3. The apparatus of claim 1 wherein said forming apparatus includes a plate, said plate having an inner opening permitting movement of said core to said die and a plurality of faces around its circumference, said faces being equal in number to 3n.sup.2 +3n wherein n is the number of lays of conductors surrounding said core, and each former means supported on a face at equicircumferential dispositions.
4. The apparatus of claim 1 wherein said strander means is a tubular strander and said forming apparatus is disposed coaxially of said strander means.
5. The apparatus of claim 3 wherein each mounting means is mounted on a face of said plate.

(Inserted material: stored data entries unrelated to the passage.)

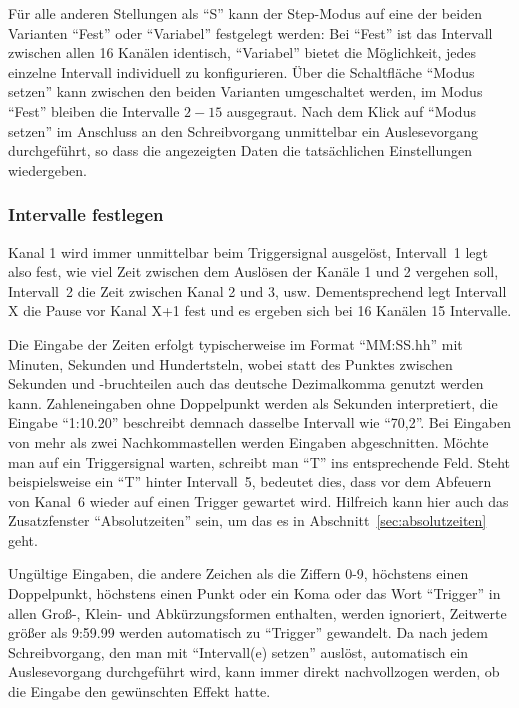 \documentclass[paper=a4, open=any]{scrbook}
\begin{document}
				Für alle anderen Stellungen als \enquote{S} kann der Step-Modus auf eine der beiden Varianten \enquote{Fest} oder \enquote{Variabel} festgelegt werden: Bei \enquote{Fest} ist das Intervall zwischen allen 16 Kanälen identisch, \enquote{Variabel} bietet die Möglichkeit, jedes einzelne Intervall individuell zu konfigurieren. Über die Schaltfläche \enquote{Modus setzen} kann zwischen den beiden Varianten umgeschaltet werden, im Modus \enquote{Fest} bleiben die Intervalle $2-15$ ausgegraut. Nach dem Klick auf \enquote{Modus setzen} im Anschluss an den Schreibvorgang unmittelbar ein Auslesevorgang durchgeführt, so dass die angezeigten Daten die tatsächlichen Einstellungen wiedergeben.				
				
			\subsubsection*{Intervalle festlegen}	
				
				Kanal 1 wird immer unmittelbar beim Triggersignal ausgelöst, Intervall~1 legt also fest, wie viel Zeit zwischen dem Auslösen der Kanäle 1 und 2 vergehen soll, Intervall~2 die Zeit zwischen Kanal 2 und 3, usw. Dementsprechend legt Intervall X die Pause vor Kanal X+1 fest und es ergeben sich bei 16 Kanälen 15 Intervalle.
				
				Die Eingabe der Zeiten erfolgt typischerweise im Format \enquote{MM:SS.hh} mit Minuten, Sekunden und Hundertsteln, wobei statt des Punktes zwischen Sekunden und -bruchteilen auch das deutsche Dezimalkomma genutzt werden kann. Zahleneingaben ohne Doppelpunkt werden als Sekunden interpretiert, die Eingabe \enquote{1:10.20} beschreibt demnach dasselbe Intervall wie \enquote{70,2}. Bei Eingaben von mehr als zwei Nachkommastellen werden Eingaben abgeschnitten. Möchte man auf ein Triggersignal warten, schreibt man \enquote{T} ins entsprechende Feld. Steht beispielsweise ein \enquote{T} hinter Intervall~5, bedeutet dies, dass vor dem Abfeuern von Kanal~6 wieder auf einen Trigger gewartet wird. Hilfreich kann hier auch das Zusatzfenster \enquote{Absolutzeiten} sein, um das es in Abschnitt~\ref{sec:absolutzeiten} geht.
				
				Ungültige Eingaben, die andere Zeichen als die Ziffern 0-9, höchstens einen Doppelpunkt, höchstens einen Punkt oder ein Koma oder das Wort \enquote{Trigger} in allen Groß-, Klein- und Abkürzungsformen enthalten, werden ignoriert, Zeitwerte größer als 9:59.99 werden automatisch zu \enquote{Trigger} gewandelt. Da nach jedem Schreibvorgang, den man mit \enquote{Intervall(e) setzen} auslöst, automatisch ein Auslesevorgang durchgeführt wird, kann immer direkt nachvollzogen werden, ob die Eingabe den gewünschten Effekt hatte.
				
\end{document}
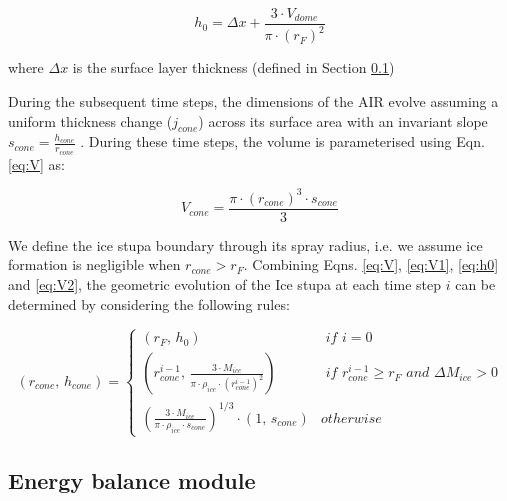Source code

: \begin{equation}
	h_{0} =  \Delta x + \frac{3 \cdot V_{dome}}{\pi \cdot (r_F)^2 }
	\label{eq:h0}
\end{equation}

where $\Delta x$ is the surface layer thickness (defined in Section \ref{sec:energy})

During the subsequent time steps, the dimensions of the AIR evolve assuming a uniform thickness change ($j_{cone}$)
across its surface area with an invariant slope $s_{cone} = \frac{h_{cone}}{r_{cone}}$ .  During these time
steps, the volume is parameterised using Eqn. \ref{eq:V} as:

\begin{equation} 
  V_{cone} = \frac{\pi \cdot {(r_{cone})}^3 \cdot s_{cone}}{3} 
\label{eq:V2} 
\end{equation}

We define the ice stupa boundary through its spray radius, i.e. we assume ice formation is negligible when $r_{cone} >
	r_{F}$. Combining Eqns. \ref{eq:V},  \ref{eq:V1}, \ref{eq:h0} and \ref{eq:V2}, the geometric evolution of the
Ice stupa at each time step $i$ can be determined by considering the following rules:

\begin{equation} (r_{cone},\, h_{cone}) = \left\{ \begin{array}{ll} (r_F ,\, h_0)                                                                          & \textit{ if } i=0 \\
             (r_{cone}^{i-1},\, \frac{3 \cdot M_{ice}}{\pi \cdot \rho_{ice} \cdot {(r_{cone}^{i-1})}^2}) & \textit{ if }
             r_{cone}^{i-1} \geq r_{F} \textit{ and } \Delta M_{ice} > 0                                                     \\ (\frac{3 \cdot M_{ice}}{\pi \cdot \rho_{ice} \cdot s_{cone}})^{1/3} \cdot (1,\,  s_{cone}) &
             otherwise\end{array} \right.  \label{eq:A2} \end{equation}

\subsection{Energy balance module} \label{sec:energy}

6. A forming apparatus for use with a strander in the manufacture of cable having at least one dense, uniform lay of conductors surrounding a core comprising
(a) a plate, said plate having an inner opening adapted to permit movement of said core to a downstream die at which it shall receive said lay of conductors to be compacted therearound and a plurality of faces around its circumference, said faces being equal in number to 3n.sup.2 +3n wherein n is the number of lays of conductors surrounding said core,
(b) former means equal in number to the number of conductors in said surrounding lay including
(1) a first roller having a cylindrical surface,
(2) a second roller having a surface including a plurality of grooves therealong of a non-round cross-section for accommodating conductors of different gage, and
(3) mounting means for supporting said rollers for rotation about parallel axes, each said roller being disposed in position whereby said conductor is deformed substantially to the cross-section of said groove through rolling action of said first roller, and
(c) means for mounting each said former means on a face of said plate at equicircumferential dispositions.
7. The forming apparatus of claim 6 wherein each groove is of regular trapezoidal cross-section.
1. Field of the Invention
The present invention is directed to the method and apparatus for forming conductors directly on a strander in the manufacture of compacted strand.

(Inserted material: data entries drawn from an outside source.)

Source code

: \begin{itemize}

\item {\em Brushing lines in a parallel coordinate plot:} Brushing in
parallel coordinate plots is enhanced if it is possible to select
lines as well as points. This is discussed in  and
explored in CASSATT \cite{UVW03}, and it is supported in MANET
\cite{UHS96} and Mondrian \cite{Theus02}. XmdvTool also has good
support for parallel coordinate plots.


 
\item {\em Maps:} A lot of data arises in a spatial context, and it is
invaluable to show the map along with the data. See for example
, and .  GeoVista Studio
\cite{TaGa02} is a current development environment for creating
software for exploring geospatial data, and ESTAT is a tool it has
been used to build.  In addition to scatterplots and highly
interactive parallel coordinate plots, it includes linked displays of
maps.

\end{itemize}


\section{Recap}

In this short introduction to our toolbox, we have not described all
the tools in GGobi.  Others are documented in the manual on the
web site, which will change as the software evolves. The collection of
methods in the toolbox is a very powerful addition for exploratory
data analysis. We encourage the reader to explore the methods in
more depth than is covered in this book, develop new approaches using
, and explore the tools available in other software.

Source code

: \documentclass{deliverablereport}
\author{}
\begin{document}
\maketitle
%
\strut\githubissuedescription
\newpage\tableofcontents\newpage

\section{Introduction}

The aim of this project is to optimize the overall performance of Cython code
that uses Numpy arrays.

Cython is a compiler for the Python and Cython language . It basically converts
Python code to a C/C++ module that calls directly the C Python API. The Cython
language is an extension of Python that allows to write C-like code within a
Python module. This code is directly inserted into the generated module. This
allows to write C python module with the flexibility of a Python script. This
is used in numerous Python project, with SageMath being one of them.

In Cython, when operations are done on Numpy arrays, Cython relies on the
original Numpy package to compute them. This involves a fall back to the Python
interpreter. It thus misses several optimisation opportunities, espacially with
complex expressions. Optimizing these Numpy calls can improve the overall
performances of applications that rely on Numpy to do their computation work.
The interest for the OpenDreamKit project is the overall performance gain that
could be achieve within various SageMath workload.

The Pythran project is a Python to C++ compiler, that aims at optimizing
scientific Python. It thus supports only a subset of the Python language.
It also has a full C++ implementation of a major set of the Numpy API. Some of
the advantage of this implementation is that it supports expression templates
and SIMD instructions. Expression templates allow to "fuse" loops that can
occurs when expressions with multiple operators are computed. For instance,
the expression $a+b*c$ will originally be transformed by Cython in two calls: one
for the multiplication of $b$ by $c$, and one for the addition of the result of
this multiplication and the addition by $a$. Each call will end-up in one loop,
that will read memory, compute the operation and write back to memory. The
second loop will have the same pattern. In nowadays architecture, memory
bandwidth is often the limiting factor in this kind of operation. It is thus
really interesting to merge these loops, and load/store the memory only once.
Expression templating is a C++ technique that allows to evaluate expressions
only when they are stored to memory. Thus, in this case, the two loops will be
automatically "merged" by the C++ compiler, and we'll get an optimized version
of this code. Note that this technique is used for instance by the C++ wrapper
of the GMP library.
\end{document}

2. Description of the Prior Art
Electric cables customarily are made by stranding together a plurality of conductors in layers, a first layer of which surrounds a core comprising a single center conductor, while a second layer surrounds the first layer, and so on. The geometry of the cable cross-section is such that six conductors fit firmly around the single center conductor, twelve conductors fit firmly around the six, eighteen conductors fit firmly around the twelve, and so forth, with the number of conductors forming each cable equal exactly to 3n.sup.2 +3n+1 wherein n represents the number of layers surrounding the single center conductor.

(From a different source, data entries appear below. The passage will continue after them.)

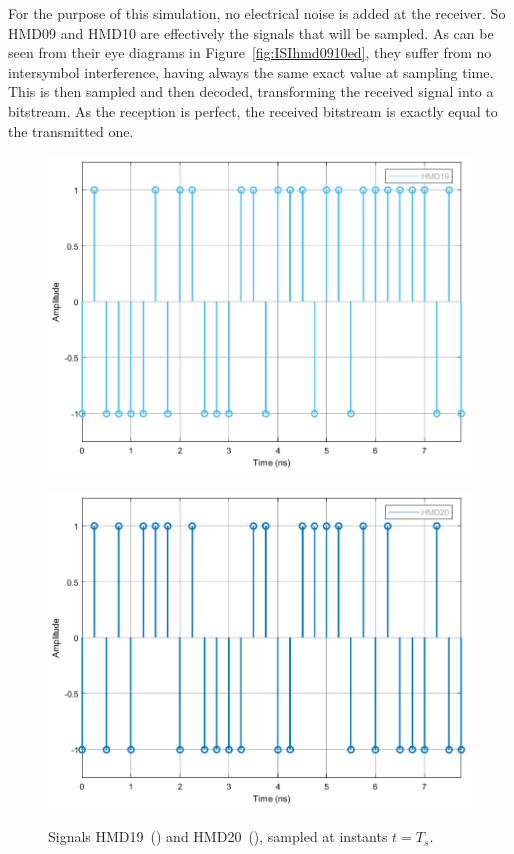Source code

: For the purpose of this simulation, no electrical noise is added at the 
receiver. So HMD09 and HMD10 are effectively the signals that will be sampled. 
As can be seen from their 
eye diagrams in Figure~\ref{fig:ISIhmd0910ed}, they suffer from no intersymbol 
interference, having always the same exact value at sampling time. This is then 
sampled and then decoded, transforming the received signal into a bitstream. As 
the reception is perfect, the received bitstream is exactly equal to the 
transmitted one.

	\begin{figure}[H]
	\centering
	\begin{minipage}{0.45\textwidth}
		\centering
		\includegraphics[width=1\textwidth]		
		{./sdf/m_qam_system/figures/simulations/01_noISI/HMD19.pdf}
		\subcaption{}\label{fig:ISIhmd19}
	\end{minipage}
	\begin{minipage}{0.45\textwidth}
		\centering
		\includegraphics[width=1\textwidth]
		{sdf/m_qam_system/figures/simulations/01_noISI/HMD20.pdf}
		\subcaption{}\label{fig:ISIhmd20}
	\end{minipage}
	\caption{Signals HMD19~() and 
		HMD20~(), sampled at instants 
		$t=T_s$.}\label{fig:ISIhmd1920}
\end{figure}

Concentric layer conductors have large overall diameters for a given conductance, or cross-section of metal. This is because of the plurality of open spaces or interstices found between each of the conductors. It is known in the prior art that the conductors of concentric lay conductors may be crushed or compacted after the layers have been applied thereby to cause the metal of a conductor to flow into a space or interstice and in this manner to reduce the overall diameter of the conductor. A patent of the prior art illustrating an apparatus and method for accomplishing this end is U.S. Pat. No. 1,943,087 to F. M. Potter et al. Potter et al, which is still rather representative of the state of the art, utilizes a plurality of compacting rolls comprising rolling units in the manufacture of round compacted strand. In Potter et al, round wire is stranded and compacted at a roll station and according to Potter et al each succeeding layer is stranded and compacted in the same lay direction. The compacting of a standard conductor, however, changes the geometrical dimensional relationships so that a layer with six more wires than the underlying layer no longer sits naturally onto the conductor. To compensate for the reduction in diameter of the conductor core by compacting, the individual diameters of wires in succeeding layers are disclosed as being reduced in dimension. While this has a significant advantage in that all of the carriers of the stranding machine are utilized, it also introduces a serious disadvantage in that a multiplicity of different wire sizes are required to be drawn and stocked. A further disadvantage of the Potter et al patent relates to the necessity to reduce the length of stranding lay substantially below the maximum allowed by the American Society for Testing Materials (ASTM) and other industry standards. This is 16 times the diameter for copper (see ASTM B 496-69) and for Class B strand aluminum (see ASTM B 400- 70). Shortening of the lay adds significantly to the cost of manufacturing since it reduces the hourly production of the stranding machines.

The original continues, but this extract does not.